## Your objective
Within the records below is a range that opens at the line with "by ADB Daemon" and closes at the line with "- Add typed". Return that range word for word, both ends included, and only that range.

## Exercise material
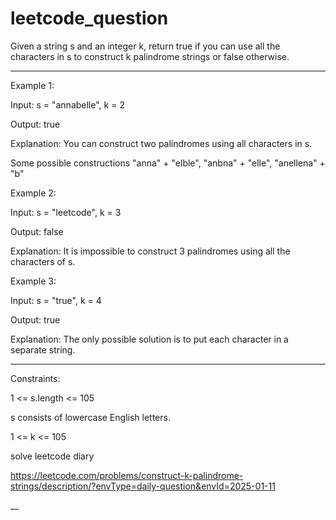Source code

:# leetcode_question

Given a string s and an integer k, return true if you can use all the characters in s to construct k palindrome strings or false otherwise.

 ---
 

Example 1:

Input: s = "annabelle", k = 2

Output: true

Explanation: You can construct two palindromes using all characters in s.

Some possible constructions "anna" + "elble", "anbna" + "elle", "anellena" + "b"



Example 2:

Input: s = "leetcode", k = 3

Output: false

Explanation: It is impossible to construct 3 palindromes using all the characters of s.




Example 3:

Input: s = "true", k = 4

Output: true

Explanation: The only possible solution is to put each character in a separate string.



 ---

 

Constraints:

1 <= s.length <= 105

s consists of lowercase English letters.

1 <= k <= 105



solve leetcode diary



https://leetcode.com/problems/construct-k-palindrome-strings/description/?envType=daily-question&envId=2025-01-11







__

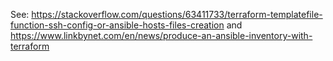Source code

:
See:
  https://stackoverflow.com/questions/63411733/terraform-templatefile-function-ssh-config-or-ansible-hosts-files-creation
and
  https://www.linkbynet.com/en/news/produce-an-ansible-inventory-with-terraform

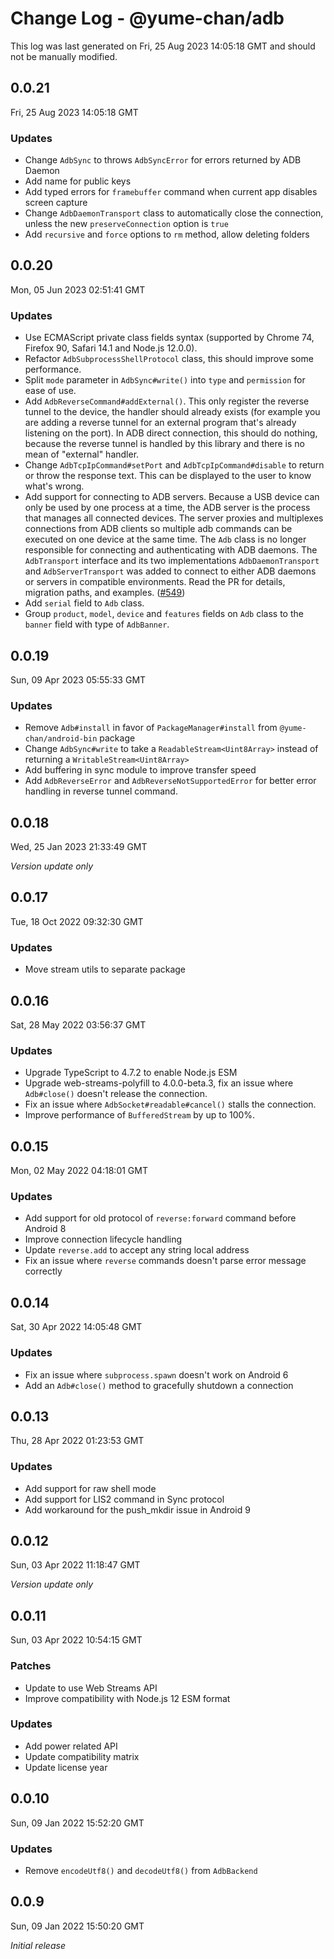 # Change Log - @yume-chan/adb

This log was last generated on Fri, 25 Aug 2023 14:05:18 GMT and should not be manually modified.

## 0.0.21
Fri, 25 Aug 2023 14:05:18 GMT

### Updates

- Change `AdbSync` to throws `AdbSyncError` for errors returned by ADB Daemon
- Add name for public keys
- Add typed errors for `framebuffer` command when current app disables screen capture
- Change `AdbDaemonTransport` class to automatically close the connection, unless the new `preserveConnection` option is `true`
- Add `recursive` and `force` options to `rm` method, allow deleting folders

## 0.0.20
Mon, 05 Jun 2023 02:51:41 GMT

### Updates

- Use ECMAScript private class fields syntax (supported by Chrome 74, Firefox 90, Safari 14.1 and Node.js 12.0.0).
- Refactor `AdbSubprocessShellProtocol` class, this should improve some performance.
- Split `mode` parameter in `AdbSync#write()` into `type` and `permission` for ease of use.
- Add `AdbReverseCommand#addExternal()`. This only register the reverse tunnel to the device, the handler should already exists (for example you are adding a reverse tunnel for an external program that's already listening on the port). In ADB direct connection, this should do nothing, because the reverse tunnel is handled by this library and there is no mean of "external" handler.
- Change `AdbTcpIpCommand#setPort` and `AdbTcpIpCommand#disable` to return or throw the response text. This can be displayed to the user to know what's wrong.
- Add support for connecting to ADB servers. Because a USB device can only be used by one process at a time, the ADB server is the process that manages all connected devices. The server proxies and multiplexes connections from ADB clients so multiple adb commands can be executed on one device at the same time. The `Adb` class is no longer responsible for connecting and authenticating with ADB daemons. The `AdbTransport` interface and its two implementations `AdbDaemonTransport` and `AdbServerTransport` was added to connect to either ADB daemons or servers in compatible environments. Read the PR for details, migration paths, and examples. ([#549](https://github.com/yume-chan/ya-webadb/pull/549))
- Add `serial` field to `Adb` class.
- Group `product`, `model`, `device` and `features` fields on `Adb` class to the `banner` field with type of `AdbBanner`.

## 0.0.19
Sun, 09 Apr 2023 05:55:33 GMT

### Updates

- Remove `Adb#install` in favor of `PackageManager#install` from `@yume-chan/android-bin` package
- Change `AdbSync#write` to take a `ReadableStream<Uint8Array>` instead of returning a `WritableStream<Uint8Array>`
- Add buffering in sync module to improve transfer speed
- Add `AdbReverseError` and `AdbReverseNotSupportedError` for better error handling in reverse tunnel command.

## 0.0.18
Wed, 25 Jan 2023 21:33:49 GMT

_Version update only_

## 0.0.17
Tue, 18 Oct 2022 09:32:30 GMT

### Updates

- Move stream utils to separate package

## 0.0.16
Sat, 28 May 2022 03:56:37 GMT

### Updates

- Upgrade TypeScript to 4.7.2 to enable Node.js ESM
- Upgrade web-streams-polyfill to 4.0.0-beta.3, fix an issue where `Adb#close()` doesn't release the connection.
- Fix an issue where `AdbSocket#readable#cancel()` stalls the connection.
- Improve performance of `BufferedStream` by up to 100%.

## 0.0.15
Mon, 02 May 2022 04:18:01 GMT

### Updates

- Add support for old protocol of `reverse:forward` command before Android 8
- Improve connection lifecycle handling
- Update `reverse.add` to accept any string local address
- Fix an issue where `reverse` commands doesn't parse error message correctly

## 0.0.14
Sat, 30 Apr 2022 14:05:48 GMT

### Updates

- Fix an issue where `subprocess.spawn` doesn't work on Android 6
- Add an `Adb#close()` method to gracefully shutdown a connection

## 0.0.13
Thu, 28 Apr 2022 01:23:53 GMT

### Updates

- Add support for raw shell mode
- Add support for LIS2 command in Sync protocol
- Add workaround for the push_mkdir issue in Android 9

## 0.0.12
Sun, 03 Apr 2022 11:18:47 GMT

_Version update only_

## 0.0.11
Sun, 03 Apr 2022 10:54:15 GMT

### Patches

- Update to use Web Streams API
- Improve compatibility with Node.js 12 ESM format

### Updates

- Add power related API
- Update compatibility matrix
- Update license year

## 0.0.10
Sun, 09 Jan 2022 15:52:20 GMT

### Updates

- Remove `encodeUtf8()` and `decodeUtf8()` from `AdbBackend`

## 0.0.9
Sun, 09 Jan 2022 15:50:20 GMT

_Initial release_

## Exercise answer
- Change `AdbSync` to throws `AdbSyncError` for errors returned by ADB Daemon
- Add name for public keys
- Add typed errors for `framebuffer` command when current app disables screen capture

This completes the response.